New York, March 6 (IANS) Obesity and eating fatty food are significant risk factors for many types of cancer. A new study has revealed that a high-fat diet makes the cells of the intestinal lining in the gut more likely to become cancerous.
“We wanted to understand how a long-term high-fat diet influences the biology of stem cells and how such diet-induced changes that occur in stem cells impact tumour initiation in the intestine,” said Omer Yilmaz from the Massachusetts Institute of Technology’s (MIT) Koch Institute for Integrative Cancer.
To investigate a possible link between these stem cells and obesity-linked cancer, researchers fed healthy mice a diet made up of 60 percent fat for nine to 12 months.
This diet, according to the scientists, is much higher in fat than the typical American diet, which is usually about 20 to 40 percent fat.
During this period, the mice on the high-fat diet gained 30 to 50 percent more body mass than mice fed a normal diet and they developed more intestinal tumours than mice on a normal diet.
These mice also showed some distinctive changes in their intestinal stem cells.
The study suggests that a high-fat diet drives a population boom of intestinal stem cells and also generates a pool of other cells that behave like stem cells — that is, they can reproduce themselves indefinitely and differentiate into other cell types.

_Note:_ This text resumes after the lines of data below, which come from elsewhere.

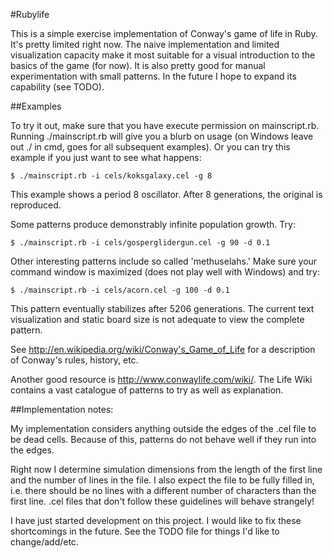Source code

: #Rubylife

This is a simple exercise implementation of Conway's game of life in Ruby. It's pretty
limited right now. The naive implementation and limited visualization capacity make
it most suitable for a visual introduction to the basics of the game (for now). It is
also pretty good for manual experimentation with small patterns. In the future I hope 
to expand its capability (see TODO).

##Examples

To try it out, make sure that you have execute permission on mainscript.rb. Running 
./mainscript.rb will give you a blurb on usage (on Windows leave out ./ in cmd, goes for all subsequent examples). Or you can try this example if you just want to see what happens:

    $ ./mainscript.rb -i cels/koksgalaxy.cel -g 8

This example shows a period 8 oscillator. After 8 generations, the original is reproduced.

Some patterns produce demonstrably infinite population growth. Try:

    $ ./mainscript.rb -i cels/gosperglidergun.cel -g 90 -d 0.1

Other interesting patterns include so called 'methuselahs.' Make sure your command window 
is maximized (does not play well with Windows) and try:
  
    $ ./mainscript.rb -i cels/acorn.cel -g 100 -d 0.1

This pattern eventually stabilizes after 5206 generations. The current text visualization
and static board size is not adequate to view the complete pattern.

See http://en.wikipedia.org/wiki/Conway's_Game_of_Life for a description of Conway's
rules, history, etc.

Another good resource is http://www.conwaylife.com/wiki/. The Life Wiki contains a vast
catalogue of patterns to try as well as explanation.

##Implementation notes:

My implementation considers anything outside the edges of the .cel file to be dead cells.
Because of this, patterns do not behave well if they run into the edges.

Right now I determine simulation dimensions from the length of the first line and the 
number of lines in the file. I also expect the file to be fully filled in, i.e. there 
should be no lines with a different number of characters than the first line. .cel files 
that don't follow these guidelines will behave strangely!

I have just started development on this project. I would like to fix these shortcomings 
in the future. See the TODO file for things I'd like to change/add/etc.
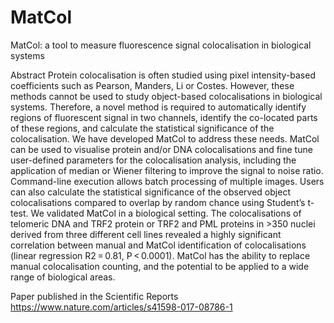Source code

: # MatCol
MatCol: a tool to measure fluorescence signal colocalisation in biological systems 

Abstract
Protein colocalisation is often studied using pixel intensity-based coefficients such as Pearson, Manders, Li or Costes. However, these methods cannot be used to study object-based colocalisations in biological systems. Therefore, a novel method is required to automatically identify regions of fluorescent signal in two channels, identify the co-located parts of these regions, and calculate the statistical significance of the colocalisation. We have developed MatCol to address these needs. MatCol can be used to visualise protein and/or DNA colocalisations and fine tune user-defined parameters for the colocalisation analysis, including the application of median or Wiener filtering to improve the signal to noise ratio. Command-line execution allows batch processing of multiple images. Users can also calculate the statistical significance of the observed object colocalisations compared to overlap by random chance using Student’s t-test. We validated MatCol in a biological setting. The colocalisations of telomeric DNA and TRF2 protein or TRF2 and PML proteins in >350 nuclei derived from three different cell lines revealed a highly significant correlation between manual and MatCol identification of colocalisations (linear regression R2 = 0.81, P < 0.0001). MatCol has the ability to replace manual colocalisation counting, and the potential to be applied to a wide range of biological areas.

Paper published in the Scientific Reports https://www.nature.com/articles/s41598-017-08786-1
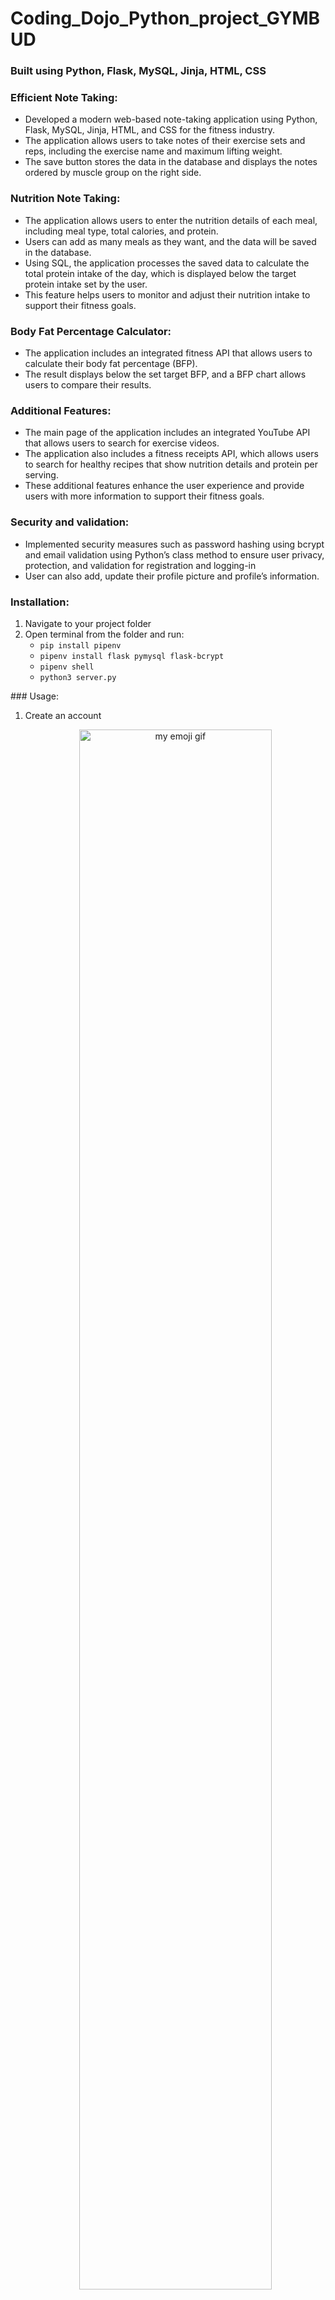 # Coding_Dojo_Python_project_GYMBUD

### Built using Python, Flask, MySQL, Jinja, HTML, CSS

### Efficient Note Taking:
- Developed a modern web-based note-taking application using Python, Flask, MySQL, Jinja, HTML, and CSS for the fitness industry. 
- The application allows users to take notes of their exercise sets and reps, including the exercise name and maximum lifting weight. 
- The save button stores the data in the database and displays the notes ordered by muscle group on the right side.
### Nutrition Note Taking:
- The application allows users to enter the nutrition details of each meal, including meal type, total calories, and protein. 
- Users can add as many meals as they want, and the data will be saved in the database. 
- Using SQL, the application processes the saved data to calculate the total protein intake of the day, which is displayed below the target protein intake set by the user. 
- This feature helps users to monitor and adjust their nutrition intake to support their fitness goals.
### Body Fat Percentage Calculator: 
- The application includes an integrated fitness API that allows users to calculate their body fat percentage (BFP). 
- The result displays below the set target BFP, and a BFP chart allows users to compare their results.
### Additional Features: 
- The main page of the application includes an integrated YouTube API that allows users to search for exercise videos. 
- The application also includes a fitness receipts API, which allows users to search for healthy recipes that show nutrition details and protein per serving. 
- These additional features enhance the user experience and provide users with more information to support their fitness goals.
### Security and validation: 
- Implemented security measures such as password hashing using bcrypt and email validation using Python’s class method to ensure user privacy, protection, and validation for registration and logging-in
- User can also add, update their profile picture and profile’s information.
### Installation:
<ol>
<li> Navigate to your project folder</li>
<li> Open terminal from the folder and run:
<ul>
<li><code>pip install pipenv</code></li>
<li><code>pipenv install flask pymysql flask-bcrypt</code></li>
<li><code>pipenv shell</code></li>
<li><code>python3 server.py</code></li>
</ul>
</li>
</ol>
### Usage:
<ol>
<li>Create an account
<p align="center" width="100%">
<img alt="my emoji gif" width="80%" src=="https://user-images.githubusercontent.com/69804999/236039941-1c9a79d5-af0b-4adf-8426-978856de5756.png"/>
</p>
</li>


</ol>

First, the team found that the mice on a high-fat diet had many more intestinal stem cells than mice on a normal diet. These stem cells were also able to operate without input from neighbouring cells.
“Not only does the high-fat diet change the biology of stem cells, it also changes the biology of non-stem-cell populations, which collectively leads to an increase in tumour formation,” explained Yilmaz in the paper published in the journal Nature.
“These stem cells and “stem-like” cells are more likely to give rise to intestinal tumours, Yilmaz added.
Not only do you have more of the traditional stem cells (on a high-fat diet), but now you have non-stem-cell populations that have the ability to acquire mutations that give rise to tumours, the authors noted.